TASK BRIEF | Please return each entry exactly as it appears, but not the pictures.

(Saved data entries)
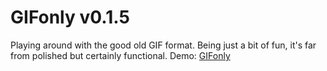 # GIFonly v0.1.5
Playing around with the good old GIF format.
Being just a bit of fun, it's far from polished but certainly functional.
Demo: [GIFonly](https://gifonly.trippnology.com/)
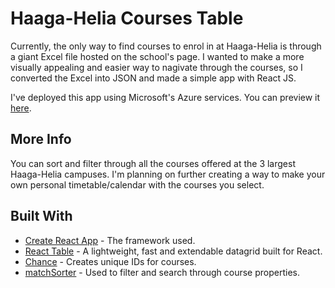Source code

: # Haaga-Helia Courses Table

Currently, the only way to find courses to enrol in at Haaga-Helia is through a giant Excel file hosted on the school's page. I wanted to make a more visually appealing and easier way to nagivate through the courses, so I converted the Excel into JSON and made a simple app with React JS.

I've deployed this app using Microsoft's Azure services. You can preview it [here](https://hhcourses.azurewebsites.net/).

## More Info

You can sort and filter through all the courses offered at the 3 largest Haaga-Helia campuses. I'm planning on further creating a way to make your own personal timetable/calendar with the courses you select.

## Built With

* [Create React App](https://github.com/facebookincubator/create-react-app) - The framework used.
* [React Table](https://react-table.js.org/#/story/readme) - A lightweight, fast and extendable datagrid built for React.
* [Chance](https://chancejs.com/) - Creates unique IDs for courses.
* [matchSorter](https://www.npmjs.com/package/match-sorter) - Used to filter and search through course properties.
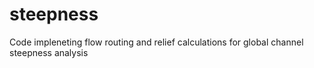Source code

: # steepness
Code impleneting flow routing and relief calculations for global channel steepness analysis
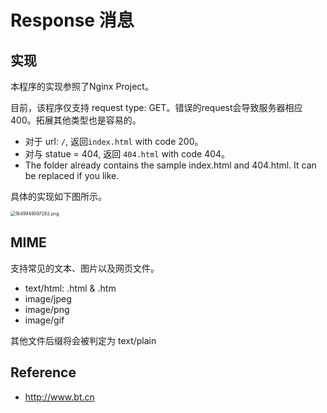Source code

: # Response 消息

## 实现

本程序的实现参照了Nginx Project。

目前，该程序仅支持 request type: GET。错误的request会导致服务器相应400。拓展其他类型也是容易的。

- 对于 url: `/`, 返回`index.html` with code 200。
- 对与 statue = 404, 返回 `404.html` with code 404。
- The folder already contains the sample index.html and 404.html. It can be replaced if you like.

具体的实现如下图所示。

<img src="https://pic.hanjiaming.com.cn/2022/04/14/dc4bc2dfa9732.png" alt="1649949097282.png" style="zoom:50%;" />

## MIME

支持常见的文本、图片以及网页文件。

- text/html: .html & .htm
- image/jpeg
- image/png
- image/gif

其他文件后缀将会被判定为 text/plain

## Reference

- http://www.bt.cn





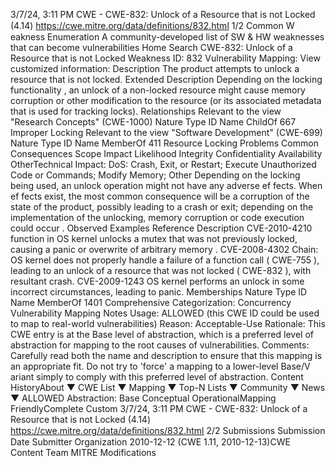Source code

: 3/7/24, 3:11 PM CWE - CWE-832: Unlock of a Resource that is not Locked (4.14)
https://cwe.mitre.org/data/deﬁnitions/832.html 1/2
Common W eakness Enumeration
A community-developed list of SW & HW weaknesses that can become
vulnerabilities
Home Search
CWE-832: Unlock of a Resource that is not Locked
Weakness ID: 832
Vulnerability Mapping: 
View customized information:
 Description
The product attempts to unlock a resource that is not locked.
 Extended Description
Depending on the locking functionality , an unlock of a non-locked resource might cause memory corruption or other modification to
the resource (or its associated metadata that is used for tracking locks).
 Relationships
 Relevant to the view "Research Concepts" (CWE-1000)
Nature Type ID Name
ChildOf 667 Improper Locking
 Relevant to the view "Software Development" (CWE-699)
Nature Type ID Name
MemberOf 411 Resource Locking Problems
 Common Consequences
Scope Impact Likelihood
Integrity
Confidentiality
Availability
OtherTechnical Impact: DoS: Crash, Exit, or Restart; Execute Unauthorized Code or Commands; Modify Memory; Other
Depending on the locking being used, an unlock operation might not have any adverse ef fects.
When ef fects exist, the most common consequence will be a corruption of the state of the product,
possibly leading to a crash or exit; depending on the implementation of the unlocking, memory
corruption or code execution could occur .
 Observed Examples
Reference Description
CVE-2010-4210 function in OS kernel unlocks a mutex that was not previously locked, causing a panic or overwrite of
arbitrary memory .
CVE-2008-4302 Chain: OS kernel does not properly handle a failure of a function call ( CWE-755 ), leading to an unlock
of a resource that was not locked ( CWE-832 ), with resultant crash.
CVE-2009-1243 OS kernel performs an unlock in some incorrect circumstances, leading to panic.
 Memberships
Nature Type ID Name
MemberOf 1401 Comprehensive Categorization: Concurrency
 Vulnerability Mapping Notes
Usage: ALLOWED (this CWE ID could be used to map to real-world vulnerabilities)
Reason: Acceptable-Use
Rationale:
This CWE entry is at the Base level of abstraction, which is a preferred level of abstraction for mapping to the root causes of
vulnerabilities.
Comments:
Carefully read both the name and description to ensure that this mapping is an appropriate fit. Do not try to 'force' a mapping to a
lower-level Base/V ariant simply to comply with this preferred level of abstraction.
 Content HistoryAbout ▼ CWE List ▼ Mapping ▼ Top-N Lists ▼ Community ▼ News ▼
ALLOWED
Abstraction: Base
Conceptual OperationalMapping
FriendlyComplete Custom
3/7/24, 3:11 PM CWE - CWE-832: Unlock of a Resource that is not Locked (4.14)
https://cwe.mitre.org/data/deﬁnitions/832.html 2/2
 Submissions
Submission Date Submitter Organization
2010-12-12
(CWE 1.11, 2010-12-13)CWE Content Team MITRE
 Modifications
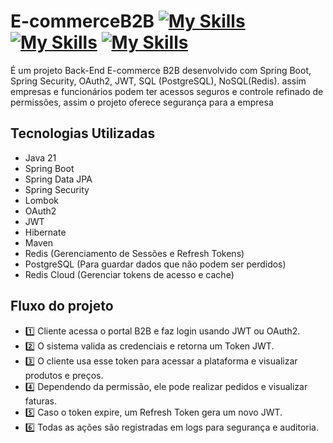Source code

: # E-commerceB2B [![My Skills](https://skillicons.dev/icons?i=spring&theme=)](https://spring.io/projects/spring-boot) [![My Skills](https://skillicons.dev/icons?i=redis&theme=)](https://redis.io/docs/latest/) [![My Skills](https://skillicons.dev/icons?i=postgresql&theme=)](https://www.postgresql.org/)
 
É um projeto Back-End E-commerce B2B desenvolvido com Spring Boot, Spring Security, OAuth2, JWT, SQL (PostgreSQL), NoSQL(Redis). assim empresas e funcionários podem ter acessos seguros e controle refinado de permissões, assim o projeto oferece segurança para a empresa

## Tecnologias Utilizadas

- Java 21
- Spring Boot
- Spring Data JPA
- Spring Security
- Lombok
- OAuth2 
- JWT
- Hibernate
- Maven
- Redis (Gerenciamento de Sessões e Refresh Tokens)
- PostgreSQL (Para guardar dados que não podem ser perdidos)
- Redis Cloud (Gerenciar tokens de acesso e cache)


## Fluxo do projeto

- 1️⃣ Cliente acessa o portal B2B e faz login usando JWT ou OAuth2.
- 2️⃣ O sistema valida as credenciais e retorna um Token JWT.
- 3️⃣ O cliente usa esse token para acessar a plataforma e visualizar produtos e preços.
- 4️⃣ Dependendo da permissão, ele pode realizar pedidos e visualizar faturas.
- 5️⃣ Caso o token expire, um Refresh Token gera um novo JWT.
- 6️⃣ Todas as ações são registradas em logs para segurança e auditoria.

TASK OUTPUT |
 # GIFonly v0.1.5
Playing around with the good old GIF format.
Being just a bit of fun, it's far from polished but certainly functional.
Demo: [GIFonly](https://gifonly.trippnology.com/)
Source code

: # Haaga-Helia Courses Table

Currently, the only way to find courses to enrol in at Haaga-Helia is through a giant Excel file hosted on the school's page. I wanted to make a more visually appealing and easier way to nagivate through the courses, so I converted the Excel into JSON and made a simple app with React JS.

I've deployed this app using Microsoft's Azure services. You can preview it [here](https://hhcourses.azurewebsites.net/).

## More Info

You can sort and filter through all the courses offered at the 3 largest Haaga-Helia campuses. I'm planning on further creating a way to make your own personal timetable/calendar with the courses you select.

## Built With

* [Create React App](https://github.com/facebookincubator/create-react-app) - The framework used.
* [React Table](https://react-table.js.org/#/story/readme) - A lightweight, fast and extendable datagrid built for React.
* [Chance](https://chancejs.com/) - Creates unique IDs for courses.
* [matchSorter](https://www.npmjs.com/package/match-sorter) - Used to filter and search through course properties.
Source code

: # steepness
Code impleneting flow routing and relief calculations for global channel steepness analysis
Source code

: # Response 消息

## 实现

本程序的实现参照了Nginx Project。

目前，该程序仅支持 request type: GET。错误的request会导致服务器相应400。拓展其他类型也是容易的。

- 对于 url: `/`, 返回`index.html` with code 200。
- 对与 statue = 404, 返回 `404.html` with code 404。
- The folder already contains the sample index.html and 404.html. It can be replaced if you like.

具体的实现如下图所示。

<img src="https://pic.hanjiaming.com.cn/2022/04/14/dc4bc2dfa9732.png" alt="1649949097282.png" style="zoom:50%;" />

## MIME

支持常见的文本、图片以及网页文件。

- text/html: .html & .htm
- image/jpeg
- image/png
- image/gif

其他文件后缀将会被判定为 text/plain

## Reference

- http://www.bt.cn





Source code

: 3/7/24, 3:11 PM CWE - CWE-832: Unlock of a Resource that is not Locked (4.14)
https://cwe.mitre.org/data/deﬁnitions/832.html 1/2
Common W eakness Enumeration
A community-developed list of SW & HW weaknesses that can become
vulnerabilities
Home Search
CWE-832: Unlock of a Resource that is not Locked
Weakness ID: 832
Vulnerability Mapping: 
View customized information:
 Description
The product attempts to unlock a resource that is not locked.
 Extended Description
Depending on the locking functionality , an unlock of a non-locked resource might cause memory corruption or other modification to
the resource (or its associated metadata that is used for tracking locks).
 Relationships
 Relevant to the view "Research Concepts" (CWE-1000)
Nature Type ID Name
ChildOf 667 Improper Locking
 Relevant to the view "Software Development" (CWE-699)
Nature Type ID Name
MemberOf 411 Resource Locking Problems
 Common Consequences
Scope Impact Likelihood
Integrity
Confidentiality
Availability
OtherTechnical Impact: DoS: Crash, Exit, or Restart; Execute Unauthorized Code or Commands; Modify Memory; Other
Depending on the locking being used, an unlock operation might not have any adverse ef fects.
When ef fects exist, the most common consequence will be a corruption of the state of the product,
possibly leading to a crash or exit; depending on the implementation of the unlocking, memory
corruption or code execution could occur .
 Observed Examples
Reference Description
CVE-2010-4210 function in OS kernel unlocks a mutex that was not previously locked, causing a panic or overwrite of
arbitrary memory .
CVE-2008-4302 Chain: OS kernel does not properly handle a failure of a function call ( CWE-755 ), leading to an unlock
of a resource that was not locked ( CWE-832 ), with resultant crash.
CVE-2009-1243 OS kernel performs an unlock in some incorrect circumstances, leading to panic.
 Memberships
Nature Type ID Name
MemberOf 1401 Comprehensive Categorization: Concurrency
 Vulnerability Mapping Notes
Usage: ALLOWED (this CWE ID could be used to map to real-world vulnerabilities)
Reason: Acceptable-Use
Rationale:
This CWE entry is at the Base level of abstraction, which is a preferred level of abstraction for mapping to the root causes of
vulnerabilities.
Comments:
Carefully read both the name and description to ensure that this mapping is an appropriate fit. Do not try to 'force' a mapping to a
lower-level Base/V ariant simply to comply with this preferred level of abstraction.
 Content HistoryAbout ▼ CWE List ▼ Mapping ▼ Top-N Lists ▼ Community ▼ News ▼
ALLOWED
Abstraction: Base
Conceptual OperationalMapping
FriendlyComplete Custom
3/7/24, 3:11 PM CWE - CWE-832: Unlock of a Resource that is not Locked (4.14)
https://cwe.mitre.org/data/deﬁnitions/832.html 2/2
 Submissions
Submission Date Submitter Organization
2010-12-12
(CWE 1.11, 2010-12-13)CWE Content Team MITRE
 Modifications
Source code

: # E-commerceB2B [![My Skills](https://skillicons.dev/icons?i=spring&theme=)](https://spring.io/projects/spring-boot) [![My Skills](https://skillicons.dev/icons?i=redis&theme=)](https://redis.io/docs/latest/) [![My Skills](https://skillicons.dev/icons?i=postgresql&theme=)](https://www.postgresql.org/)
 
É um projeto Back-End E-commerce B2B desenvolvido com Spring Boot, Spring Security, OAuth2, JWT, SQL (PostgreSQL), NoSQL(Redis). assim empresas e funcionários podem ter acessos seguros e controle refinado de permissões, assim o projeto oferece segurança para a empresa

## Tecnologias Utilizadas

- Java 21
- Spring Boot
- Spring Data JPA
- Spring Security
- Lombok
- OAuth2 
- JWT
- Hibernate
- Maven
- Redis (Gerenciamento de Sessões e Refresh Tokens)
- PostgreSQL (Para guardar dados que não podem ser perdidos)
- Redis Cloud (Gerenciar tokens de acesso e cache)


## Fluxo do projeto

- 1️⃣ Cliente acessa o portal B2B e faz login usando JWT ou OAuth2.
- 2️⃣ O sistema valida as credenciais e retorna um Token JWT.
- 3️⃣ O cliente usa esse token para acessar a plataforma e visualizar produtos e preços.
- 4️⃣ Dependendo da permissão, ele pode realizar pedidos e visualizar faturas.
- 5️⃣ Caso o token expire, um Refresh Token gera um novo JWT.
- 6️⃣ Todas as ações são registradas em logs para segurança e auditoria.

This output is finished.